DIRECTIONS: Your task is to output the entries below word for word.

.....

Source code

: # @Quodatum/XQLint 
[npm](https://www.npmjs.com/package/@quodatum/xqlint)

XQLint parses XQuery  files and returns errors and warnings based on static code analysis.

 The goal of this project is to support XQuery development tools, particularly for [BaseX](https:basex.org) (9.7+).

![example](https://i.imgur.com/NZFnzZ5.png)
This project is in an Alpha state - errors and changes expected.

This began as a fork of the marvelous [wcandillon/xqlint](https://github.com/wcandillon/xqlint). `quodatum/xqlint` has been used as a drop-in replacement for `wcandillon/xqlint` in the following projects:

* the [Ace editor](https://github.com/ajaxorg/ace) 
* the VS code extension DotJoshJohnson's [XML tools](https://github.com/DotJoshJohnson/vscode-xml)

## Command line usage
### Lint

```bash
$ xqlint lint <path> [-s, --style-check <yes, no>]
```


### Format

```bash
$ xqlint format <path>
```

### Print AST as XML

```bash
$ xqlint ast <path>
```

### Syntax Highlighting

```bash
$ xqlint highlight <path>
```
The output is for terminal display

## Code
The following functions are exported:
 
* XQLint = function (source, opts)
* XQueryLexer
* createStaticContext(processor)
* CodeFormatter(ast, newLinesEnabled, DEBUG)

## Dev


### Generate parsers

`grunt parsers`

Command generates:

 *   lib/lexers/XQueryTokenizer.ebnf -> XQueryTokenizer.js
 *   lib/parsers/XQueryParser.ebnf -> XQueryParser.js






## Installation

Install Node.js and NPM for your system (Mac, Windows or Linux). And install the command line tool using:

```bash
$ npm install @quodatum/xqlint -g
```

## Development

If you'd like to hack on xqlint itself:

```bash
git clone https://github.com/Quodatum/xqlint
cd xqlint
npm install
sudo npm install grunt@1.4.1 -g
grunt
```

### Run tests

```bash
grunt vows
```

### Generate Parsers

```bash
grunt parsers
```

.....

EXPECTED ANSWER:
Source code

: # @Quodatum/XQLint 
[npm](https://www.npmjs.com/package/@quodatum/xqlint)

XQLint parses XQuery  files and returns errors and warnings based on static code analysis.

 The goal of this project is to support XQuery development tools, particularly for [BaseX](https:basex.org) (9.7+).

![example](https://i.imgur.com/NZFnzZ5.png)
This project is in an Alpha state - errors and changes expected.

This began as a fork of the marvelous [wcandillon/xqlint](https://github.com/wcandillon/xqlint). `quodatum/xqlint` has been used as a drop-in replacement for `wcandillon/xqlint` in the following projects:

* the [Ace editor](https://github.com/ajaxorg/ace) 
* the VS code extension DotJoshJohnson's [XML tools](https://github.com/DotJoshJohnson/vscode-xml)

## Command line usage
### Lint

```bash
$ xqlint lint <path> [-s, --style-check <yes, no>]
```


### Format

```bash
$ xqlint format <path>
```

### Print AST as XML

```bash
$ xqlint ast <path>
```

### Syntax Highlighting

```bash
$ xqlint highlight <path>
```
The output is for terminal display

## Code
The following functions are exported:
 
* XQLint = function (source, opts)
* XQueryLexer
* createStaticContext(processor)
* CodeFormatter(ast, newLinesEnabled, DEBUG)

## Dev


### Generate parsers

`grunt parsers`

Command generates:

 *   lib/lexers/XQueryTokenizer.ebnf -> XQueryTokenizer.js
 *   lib/parsers/XQueryParser.ebnf -> XQueryParser.js






## Installation

Install Node.js and NPM for your system (Mac, Windows or Linux). And install the command line tool using:

```bash
$ npm install @quodatum/xqlint -g
```

## Development

If you'd like to hack on xqlint itself:

```bash
git clone https://github.com/Quodatum/xqlint
cd xqlint
npm install
sudo npm install grunt@1.4.1 -g
grunt
```

### Run tests

```bash
grunt vows
```

### Generate Parsers

```bash
grunt parsers
```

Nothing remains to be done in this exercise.